(Rendered images with source text)
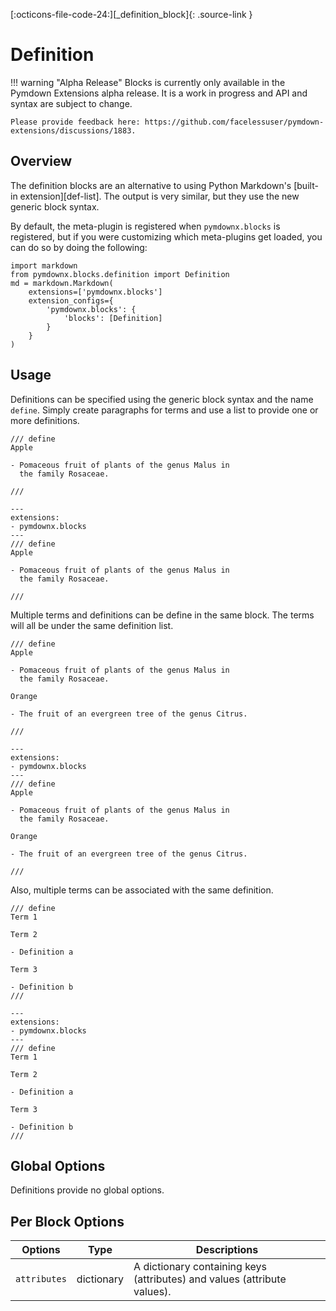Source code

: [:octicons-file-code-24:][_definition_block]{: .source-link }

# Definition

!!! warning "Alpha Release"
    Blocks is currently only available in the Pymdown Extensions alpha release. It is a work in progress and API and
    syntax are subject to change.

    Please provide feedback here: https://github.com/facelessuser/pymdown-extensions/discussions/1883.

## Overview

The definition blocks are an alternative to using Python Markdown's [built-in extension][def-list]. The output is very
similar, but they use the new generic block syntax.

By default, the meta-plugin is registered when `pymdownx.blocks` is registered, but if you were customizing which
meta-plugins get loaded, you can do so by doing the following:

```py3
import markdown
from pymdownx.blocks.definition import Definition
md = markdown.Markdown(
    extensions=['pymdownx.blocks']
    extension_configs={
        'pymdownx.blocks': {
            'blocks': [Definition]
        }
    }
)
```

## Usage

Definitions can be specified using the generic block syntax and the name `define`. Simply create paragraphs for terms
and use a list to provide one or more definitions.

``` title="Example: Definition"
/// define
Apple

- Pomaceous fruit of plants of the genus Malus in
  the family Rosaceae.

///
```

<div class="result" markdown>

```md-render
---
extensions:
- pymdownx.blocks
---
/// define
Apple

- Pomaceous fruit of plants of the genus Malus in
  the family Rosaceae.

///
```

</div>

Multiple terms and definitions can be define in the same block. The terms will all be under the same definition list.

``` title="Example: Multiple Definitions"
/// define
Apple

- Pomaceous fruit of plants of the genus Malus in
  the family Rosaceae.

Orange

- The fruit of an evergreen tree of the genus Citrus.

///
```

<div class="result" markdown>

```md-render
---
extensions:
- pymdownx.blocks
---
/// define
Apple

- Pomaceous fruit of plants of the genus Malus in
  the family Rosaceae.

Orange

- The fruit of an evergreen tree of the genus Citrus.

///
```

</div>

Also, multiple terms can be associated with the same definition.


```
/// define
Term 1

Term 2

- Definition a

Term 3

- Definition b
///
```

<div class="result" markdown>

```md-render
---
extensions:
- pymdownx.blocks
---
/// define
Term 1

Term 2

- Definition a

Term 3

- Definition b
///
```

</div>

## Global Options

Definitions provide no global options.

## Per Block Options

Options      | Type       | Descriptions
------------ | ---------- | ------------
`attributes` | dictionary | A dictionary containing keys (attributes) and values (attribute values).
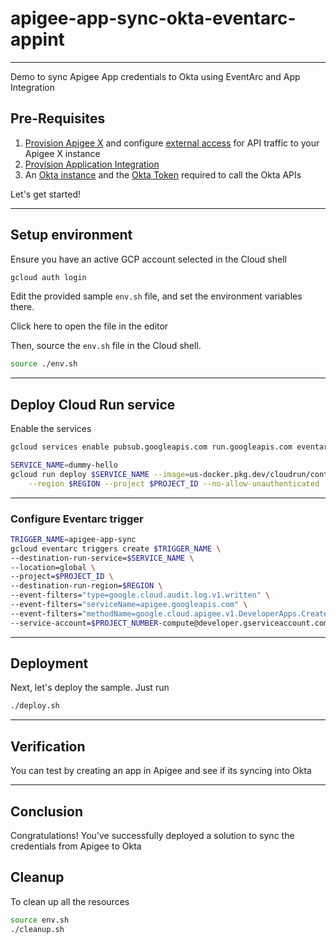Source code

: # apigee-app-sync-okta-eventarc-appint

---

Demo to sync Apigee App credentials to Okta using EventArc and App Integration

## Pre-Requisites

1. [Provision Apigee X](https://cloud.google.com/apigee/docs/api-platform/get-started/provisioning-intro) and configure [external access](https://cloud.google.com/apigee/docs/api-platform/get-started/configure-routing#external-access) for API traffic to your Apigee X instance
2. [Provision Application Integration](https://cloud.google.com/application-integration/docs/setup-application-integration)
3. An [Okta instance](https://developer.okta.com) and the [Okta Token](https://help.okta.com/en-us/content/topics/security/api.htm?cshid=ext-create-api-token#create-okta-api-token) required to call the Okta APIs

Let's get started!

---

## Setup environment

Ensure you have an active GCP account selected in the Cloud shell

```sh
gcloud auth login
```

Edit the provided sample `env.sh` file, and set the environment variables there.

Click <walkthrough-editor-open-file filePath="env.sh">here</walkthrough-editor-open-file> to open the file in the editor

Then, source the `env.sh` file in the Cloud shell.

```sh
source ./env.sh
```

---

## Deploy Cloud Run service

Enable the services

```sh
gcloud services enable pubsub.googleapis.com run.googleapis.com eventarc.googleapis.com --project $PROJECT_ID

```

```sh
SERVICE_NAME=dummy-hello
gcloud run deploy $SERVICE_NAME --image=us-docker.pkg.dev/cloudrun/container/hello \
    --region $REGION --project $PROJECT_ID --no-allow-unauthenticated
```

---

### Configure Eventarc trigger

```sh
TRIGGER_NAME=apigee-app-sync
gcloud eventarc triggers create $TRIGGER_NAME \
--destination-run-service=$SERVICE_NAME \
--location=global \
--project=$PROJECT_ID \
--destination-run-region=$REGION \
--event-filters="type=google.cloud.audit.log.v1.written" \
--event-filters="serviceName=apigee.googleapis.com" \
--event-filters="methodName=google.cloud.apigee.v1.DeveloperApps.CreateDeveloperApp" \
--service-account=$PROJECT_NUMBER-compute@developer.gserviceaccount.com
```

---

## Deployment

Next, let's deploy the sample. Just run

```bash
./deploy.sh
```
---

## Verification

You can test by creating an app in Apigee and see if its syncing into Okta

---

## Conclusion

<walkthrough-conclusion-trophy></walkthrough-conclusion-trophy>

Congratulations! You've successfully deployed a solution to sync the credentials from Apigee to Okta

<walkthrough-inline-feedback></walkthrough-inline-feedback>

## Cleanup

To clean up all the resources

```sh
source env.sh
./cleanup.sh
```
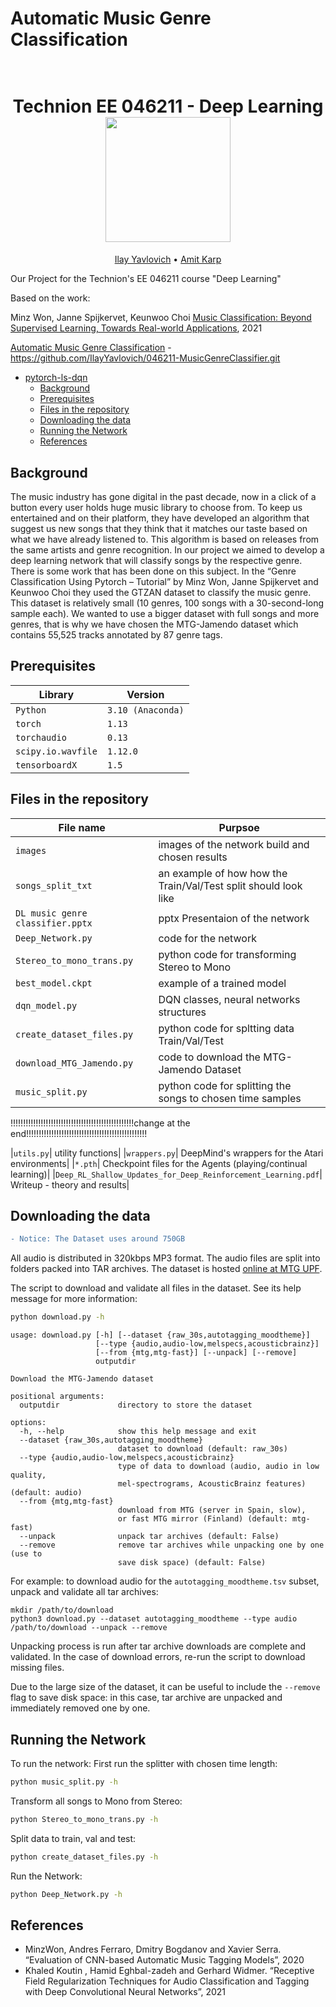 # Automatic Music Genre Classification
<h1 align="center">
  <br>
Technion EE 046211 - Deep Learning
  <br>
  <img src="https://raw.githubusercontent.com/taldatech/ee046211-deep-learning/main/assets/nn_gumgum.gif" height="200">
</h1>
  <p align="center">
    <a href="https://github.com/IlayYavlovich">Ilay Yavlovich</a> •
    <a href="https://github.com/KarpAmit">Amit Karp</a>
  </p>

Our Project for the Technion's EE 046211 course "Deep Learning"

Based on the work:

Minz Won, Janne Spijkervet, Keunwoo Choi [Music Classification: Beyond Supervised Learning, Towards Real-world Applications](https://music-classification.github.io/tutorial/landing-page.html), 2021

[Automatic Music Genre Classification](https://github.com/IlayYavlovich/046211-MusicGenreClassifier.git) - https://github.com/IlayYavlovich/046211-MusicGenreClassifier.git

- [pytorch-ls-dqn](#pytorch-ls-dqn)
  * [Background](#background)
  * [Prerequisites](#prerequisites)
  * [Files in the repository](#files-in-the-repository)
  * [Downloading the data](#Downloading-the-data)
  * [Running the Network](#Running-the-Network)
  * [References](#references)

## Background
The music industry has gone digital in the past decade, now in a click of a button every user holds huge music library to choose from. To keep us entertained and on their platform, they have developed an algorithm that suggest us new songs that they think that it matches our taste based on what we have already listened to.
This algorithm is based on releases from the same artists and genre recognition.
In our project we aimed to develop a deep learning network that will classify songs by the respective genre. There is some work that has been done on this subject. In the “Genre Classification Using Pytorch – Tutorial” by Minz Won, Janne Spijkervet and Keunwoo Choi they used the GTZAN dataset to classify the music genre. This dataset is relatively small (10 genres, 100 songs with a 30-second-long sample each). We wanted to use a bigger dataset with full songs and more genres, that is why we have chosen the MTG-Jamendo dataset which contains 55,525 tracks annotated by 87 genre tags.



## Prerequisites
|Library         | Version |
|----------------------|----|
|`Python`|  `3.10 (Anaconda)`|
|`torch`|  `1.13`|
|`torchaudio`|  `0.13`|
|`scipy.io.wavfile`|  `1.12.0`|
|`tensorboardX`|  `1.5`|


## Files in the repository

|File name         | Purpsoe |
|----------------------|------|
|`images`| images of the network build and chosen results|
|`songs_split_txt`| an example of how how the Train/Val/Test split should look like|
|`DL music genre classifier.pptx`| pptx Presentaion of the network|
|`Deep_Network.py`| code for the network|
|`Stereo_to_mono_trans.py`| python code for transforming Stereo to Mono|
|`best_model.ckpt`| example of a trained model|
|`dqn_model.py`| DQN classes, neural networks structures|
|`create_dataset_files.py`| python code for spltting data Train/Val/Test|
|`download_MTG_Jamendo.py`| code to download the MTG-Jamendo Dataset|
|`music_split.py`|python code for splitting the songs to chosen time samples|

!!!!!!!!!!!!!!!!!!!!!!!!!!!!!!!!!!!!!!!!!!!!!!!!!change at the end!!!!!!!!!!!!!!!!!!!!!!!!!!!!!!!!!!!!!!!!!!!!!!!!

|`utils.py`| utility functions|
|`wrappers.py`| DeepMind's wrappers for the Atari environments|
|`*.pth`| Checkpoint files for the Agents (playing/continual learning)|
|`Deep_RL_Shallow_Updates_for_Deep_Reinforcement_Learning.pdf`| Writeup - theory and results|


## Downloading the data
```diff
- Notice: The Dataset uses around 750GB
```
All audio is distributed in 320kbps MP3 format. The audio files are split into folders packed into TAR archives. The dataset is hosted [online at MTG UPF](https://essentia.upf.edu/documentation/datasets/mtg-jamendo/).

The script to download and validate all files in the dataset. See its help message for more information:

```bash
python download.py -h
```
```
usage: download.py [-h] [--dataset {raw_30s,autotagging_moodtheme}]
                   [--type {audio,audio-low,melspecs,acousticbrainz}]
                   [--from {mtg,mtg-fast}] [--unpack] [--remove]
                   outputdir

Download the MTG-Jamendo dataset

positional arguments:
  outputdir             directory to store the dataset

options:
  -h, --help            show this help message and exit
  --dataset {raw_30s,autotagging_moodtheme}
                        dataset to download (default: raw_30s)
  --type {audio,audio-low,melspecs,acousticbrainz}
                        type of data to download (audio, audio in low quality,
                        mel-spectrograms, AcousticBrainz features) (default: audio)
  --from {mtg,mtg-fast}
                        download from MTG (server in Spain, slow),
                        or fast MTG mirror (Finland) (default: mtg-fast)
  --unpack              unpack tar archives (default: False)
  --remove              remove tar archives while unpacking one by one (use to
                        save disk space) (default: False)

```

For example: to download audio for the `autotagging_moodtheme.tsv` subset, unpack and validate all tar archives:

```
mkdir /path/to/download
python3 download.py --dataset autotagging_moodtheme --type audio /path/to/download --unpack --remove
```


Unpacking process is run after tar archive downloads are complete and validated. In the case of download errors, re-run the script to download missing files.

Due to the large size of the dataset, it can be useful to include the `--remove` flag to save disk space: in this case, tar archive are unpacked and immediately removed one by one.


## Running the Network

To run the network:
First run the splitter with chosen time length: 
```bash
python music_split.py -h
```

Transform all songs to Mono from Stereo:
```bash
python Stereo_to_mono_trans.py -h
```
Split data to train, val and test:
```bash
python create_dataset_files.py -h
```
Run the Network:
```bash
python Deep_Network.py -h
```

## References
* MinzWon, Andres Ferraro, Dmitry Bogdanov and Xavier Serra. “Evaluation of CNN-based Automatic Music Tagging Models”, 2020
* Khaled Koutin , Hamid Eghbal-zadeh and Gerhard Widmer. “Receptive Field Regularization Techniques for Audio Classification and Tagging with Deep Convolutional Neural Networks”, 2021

_To do_
All lines that hold the word "archives" should be copied from the data.

_Solution for this problem_
All audio is distributed in 320kbps MP3 format. The audio files are split into folders packed into TAR archives. The dataset is hosted [online at MTG UPF](https://essentia.upf.edu/documentation/datasets/mtg-jamendo/).
  --unpack              unpack tar archives (default: False)
  --remove              remove tar archives while unpacking one by one (use to
For example: to download audio for the `autotagging_moodtheme.tsv` subset, unpack and validate all tar archives:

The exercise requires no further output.